12mo (147 x 81 mm). [60], 911, [1], clxviii pp. Engraved frontispiece and 12 engraved plates. Red and black printing. Woodcut tailpieces. Tear to the Table des feste mobiles (a5), slight mold in gutter of pp. 896-7. Contemporary calf, sides framed in double gilt fillets, central motif of the Cross with the Arma Christi (the emblem of the Confraternity of the Penitents of the Holy Cross), and the gold-stamped name Charles (on front cover) de Meru (on lower cover) at top within double fillet cartouches, spine panelled in compartments with gilt fleurons, edges gilt (rubbed), front pastedown covered with early childish scribbles. Provenance: Charles de Meru, supra-libros; Du Coz, signature on front flyleaf.
An abundantly illustrated and lavishly printed portable breviary in a confraternity binding. Printed in small types, the edition is ornamented with engravings, woodcut tailpieces, several printed in red, and one in both red and black.

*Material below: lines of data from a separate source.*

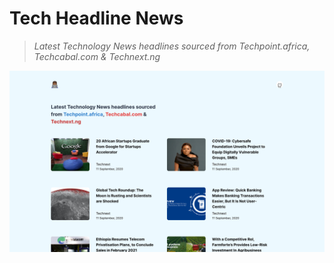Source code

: # Tech Headline News

> _Latest Technology News headlines sourced from Techpoint.africa, Techcabal.com & Technext.ng_

![Headless WordPress Template Preview](screenshot.png "Template preview")
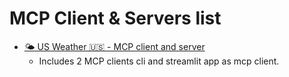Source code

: # MCP Client & Servers list

- [🌤️ US Weather 🇺🇸 - MCP client and server](./weather)
  - Includes 2 MCP clients cli and streamlit app as mcp client.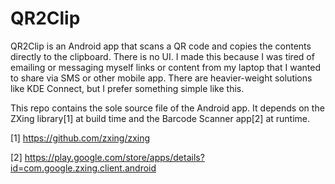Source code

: QR2Clip
=======

QR2Clip is an Android app that scans a QR code and copies the contents directly
to the clipboard. There is no UI. I made this because I was tired of emailing or
messaging myself links or content from my laptop that I wanted to share via SMS
or other mobile app. There are heavier-weight solutions like KDE Connect, but I
prefer something simple like this.

This repo contains the sole source file of the Android app. It depends on the
ZXing library[1] at build time and the Barcode Scanner app[2] at runtime.

[1] https://github.com/zxing/zxing

[2] https://play.google.com/store/apps/details?id=com.google.zxing.client.android

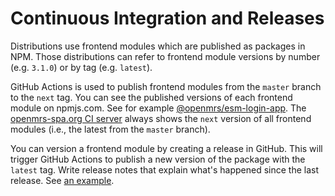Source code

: # Continuous Integration and Releases

<!-- needs improvement -->

Distributions use frontend modules which are published as packages in NPM.
Those distributions can refer to frontend module versions by number (e.g. `3.1.0`)
or by tag (e.g. `latest`).

GitHub Actions is used to publish frontend modules from the `master` branch
to the `next` tag.
You can see the published versions of each frontend module on npmjs.com. See for example
[@openmrs/esm-login-app](https://www.npmjs.com/package/@openmrs/esm-login-app?activeTab=versions).
The [openmrs-spa.org CI server](https://openmrs-spa.org/openmrs/spa/login)
always shows the `next` version of all frontend modules (i.e., the latest from the
`master` branch).

You can version a frontend module by creating a release in GitHub. This will trigger
GitHub Actions to publish a new version of the package with the `latest` tag.
Write release notes that explain what's happened since the last release. See
[an example](https://github.com/openmrs/openmrs-esm-core/releases/tag/v3.1.2).

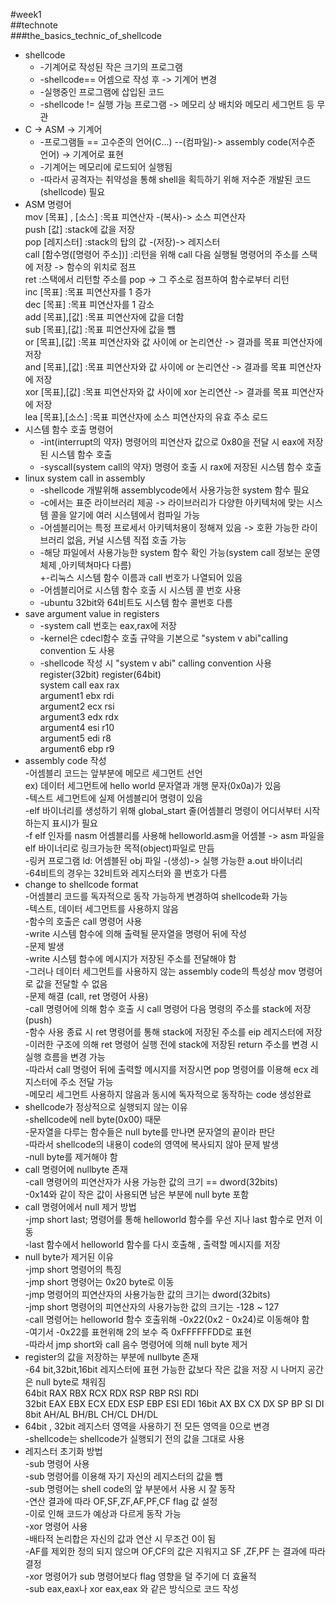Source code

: #week1  
##technote  
###the_basics_technic_of_shellcode  
* shellcode    
	+ -기계어로 작성된 작은 크기의 프로그램  
	+ -shellcode== 어셈으로 작성 후 -> 기계어 변경  
	+ -실행중인 프로그램에 삽입된 코드  
	+ -shellcode != 실행 가능 프로그램 -> 메모리 상 배치와 메모리 세그먼트 등 무관  
* C -> ASM -> 기계어  
	+ -프로그램들 == 고수준의 언어(C...) --(컴파일)-> assembly code(저수준 언어) -> 기계어로 표현  
	+ -기계어는 메모리에 로드되어 실행됨  
	+ -따라서 공격자는 취약성을 통해 shell을 획득하기 위해 저수준 개발된 코드(shellcode) 필요  
* ASM 명령어  
	mov [목표] , [소스]		:목표 피연산자 -(복사)-> 소스 피연산자  
	push [값]			:stack에 값을 저장  
	pop [레지스터]		:stack의 탑의 값 -(저장)-> 레지스터  
	call [함수명([명령어 주소])]	:리턴을 위해 call 다음 실행될 명령어의 주소를 스택에 저장 -> 함수의 위치로 점프  
	ret			:스택에서 리턴할 주소를 pop -> 그 주소로 점프하여 함수로부터 리턴  
	inc [목표]			:목표 피연산자를 1 증가  
	dec [목표]		:목표 피연산자를 1 감소  
	add [목표],[값]		:목표 피연산자에 값을 더함  
	sub [목표],[값]		:목표 피연산자에 값을 뺌  
	or [목표],[값]		:목표 피연산자와 값 사이에 or 논리연산 -> 결과를 목표 피연산자에 저장  
	and [목표],[값]		:목표 피연산자와 값 사이에 or 논리연산 -> 결과를 목표 피연산자에 저장  
	xor [목표],[값]		:목표 피연산자와 값 사이에 xor 논리연산 -> 결과를 목표 피연산자에 저장  
	lea [목표],[소스]		:목표 피연산자에 소스 피연산자의 유효 주소 로드  
* 시스템 함수 호출 명령어  
	+ -int(interrupt의 약자) 명령어의 피연산자 값으로 0x80을 전달 시 eax에 저장된 시스템 함수 호출  
	+ -syscall(system call의 약자) 명령어 호출 시 rax에 저장된 시스템 함수 호출  
* linux system call in assembly  
	+ -shellcode 개발위해 assemblycode에서 사용가능한 system 함수 필요  
	+ -c에서는 표준 라이브러리 제공 -> 라이브러리가 다양한 아키텍처에 맞는 시스템 콜을 알기에 여러 시스템에서 컴파일 가능  
	+ -어셈블리어는 특정 프로세서 아키텍처용이 정해져 있음 -> 호환 가능한 라이브러리 없음, 커널 시스템 직접 호출 가능  
	+ -해당 파일에서 사용가능한 system 함수 확인 가능(system call 정보는 운영체제 ,아키텍쳐마다 다름)  
	+-리눅스 시스템 함수 이름과 call 번호가 나열되어 있음  
	+ -어셈블리어로 시스템 함수 호출 시 시스템 콜 번호 사용  
	+ -ubuntu 32bit와 64비트도 시스템 함수 콜번호 다름  
* save argument value in registers  
	+ -system call 번호는 eax,rax에 저장  
	+ -kernel은 cdecl함수 호출 규약을 기본으로 "system v abi"calling convention 도 사용  
	+ -shellcode 작성 시 "system v abi" calling convention 사용  
			register(32bit)		register(64bit)  
	system call 	eax			rax  
	argument1	ebx			rdi  
	argument2	ecx			rsi  
	argument3	edx			rdx  
	argument4 	esi			r10  
	argument5	edi			r8  	
	argument6 	ebp			r9  
* assembly code 작성  
	-어셈블리 코드는 앞부분에 메모르 세그먼트 선언  
		ex) 데이터 세그먼트에 hello world 문자열과 개행 문자(0x0a)가 있음  
	-텍스트 세그먼트에 실제 어셈블리어 명령이 있음  
		-elf 바이너리를 생성하기 위해 global_start 줄(어셈블리 명령이 어디서부터 시작하는지 표시)가 필요  
	-f elf 인자를 nasm 어셈블리를 사용해 helloworld.asm을 어셈블 -> asm 파일을 elf 바이너리로 링크가능한 목적(object)파일로 만듬  
	-링커 프로그램 ld: 어셈블된 obj 파일 -(생성)-> 실행 가능한 a.out 바이너리  
	-64비트의 경우는 32비트와 레지스터와 콜 번호가 다름  
* change to shellcode format  
	-어셈블리 코드를 독자적으로 동작 가능하게 변경하여 shellcode화 가능  
		-텍스트, 데이터 세그먼트를 사용하지 않음  
		-함수의 호출은 call 명령어 사용  
		-write 시스템 함수에 의해 출력될 문자열을 명령어 뒤에 작성  
	-문제 발생  
		-write 시스템 함수에 메시지가 저장된 주소를 전달해야 함  
		-그러나 데이터 세그먼트를 사용하지 않는 assembly code의 특성상 mov 명령어로 값을 전달할 수 없음  
	-문제 해결 (call, ret 명령어 사용)  
		-call 명령어에 의해 함수 호출 시 call 명령어 다음 명령의 주소를 stack에 저장(push)  
		-함수 사용 종료 시 ret 명령어를 통해 stack에 저장된 주소를 eip 레지스터에 저장  
		-이러한 구조에 의해 ret 명령어 실행 전에 stack에 저장된 return 주소를 변경 시 실행 흐름을 변경 가능  
		-따라서 call 명령어 뒤에 출력할 메시지를 저장시면 pop 명령어를 이용해 ecx 레지스터에 주소 전달 가능  
	-메모리 세그먼트 사용하지 않음과 동시에 독자적으로 동작하는 code 생성완료  
* shellcode가 정상적으로 실행되지 않는 이유  
	-shellcode에 nell byte(0x00) 때문  
	-문자열을 다루는 함수들은 null byte를 만나면 문자열의 끝이라 판단  
	-따라서 shellcode의 내용이 code의 영역에 복사되지 않아 문제 발생  
	-null byte를 제거해야 함  
* call 명령어에 nullbyte 존재  
	-call 명령어의 피연산자가 사용 가능한 값의 크기 == dword(32bits)  
	-0x14와 같이 작은 값이 사용되면 남은 부분에 null byte 포함  
* call 명령어에서 null 제거 방법  
	-jmp short last; 명령어를 통해 helloworld 함수를 우선 지나 last 함수로 먼저 이동  
	-last 함수에서 helloworld 함수를 다시 호출해 , 출력할 메시지를 저장  
* null byte가 제거된 이유  
	-jmp short 명령어의 특징   
		-jmp short 명령어는 0x20 byte로 이동  
		-jmp 명령어의 피연산자의 사용가능한 값의 크기는 dword(32bits)  
		-jmp short 명령어의 피연산자의 사용가능한 값의 크기는 -128 ~ 127  
	-call 명령어는 helloworld 함수 호출위해 -0x22(0x2 - 0x24)로 이동해야 함  
	-여기서 -0x22를 표현위해 2의 보수 즉 0xFFFFFFDD로 표현  
	-따라서 jmp short와 call 음수 명령어에 의해 null byte 제거  
* register의 값을 저장하는 부분에 nullbyte 존재  
	-64 bit,32bit,16bit 레지스터에 표현 가능한 값보다 작은 값을 저장 시 나머지 공간은 null byte로 채워짐  
	64bit	RAX	RBX	RCX	RDX	RSP	RBP	RSI	RDI  
	32bit	EAX	EBX	ECX	EDX	ESP	EBP	ESI	EDI	
	16bit 	AX	BX	CX	DX	SP	BP	SI	DI  	
	8bit 	AH/AL	BH/BL	CH/CL	DH/DL  
* 64bit , 32bit 레지스터 영역을 사용하기 전 모든 영역을 0으로 변경  
	-shellcode는 shellcode가 실행되기 전의 값을 그대로 사용  
* 레지스터 초기화 방법  
	-sub 명령어 사용  
		-sub 명령어를 이용해 자기 자신의 레지스터의 값을 뺌  
		-sub 명령어는 shell code의 앞 부분에서 사용 시 잘 동작  
		-연산 결과에 따라 OF,SF,ZF,AF,PF,CF flag 값 설정  
			-이로 인해 코드가 예상과 다르게 동작 가능  
	-xor 명령어 사용  
		-배타적 논리합은 자신의 값과 연산 시 무조건 0이 됨  
		-AF를 제외한 정의 되지 않으며 OF,CF의 값은 지워지고 SF ,ZF,PF 는 결과에 따라 결정  
		-xor 명령어가 sub 명령어보다 flag 영향을 덜 주기에 더 효율적  
	-sub eax,eax나 xor eax,eax 와 같은 방식으로 코드 작성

By the seventeenth century the confraternities of Penitents numbered in the hundreds, so much so that they came to be known by the colors of their robes (the white, green, blue, black penitents, etc.). Baudrier and Galle describe a binding tool used by a branch of penitents known as the “Compagnie des pénitents de la Sainte-Croix, Mort et Passion de Notre-Seigneur-Jésus-Christ,” founded in 1681, but earlier bindings with similar tools belonging to other Penitent confraternities are known. As in the later examples cited by Baudrier and Galle, the name of the confrère to whom this breviary was given is stamped above the confraternity’s emblem. Cf. Julien Baudrier & Léon Galle, Armorial des bibliophiles de Lyonnais, Forez, Beaujolais et Dombes (1907), vol. I, p. 156.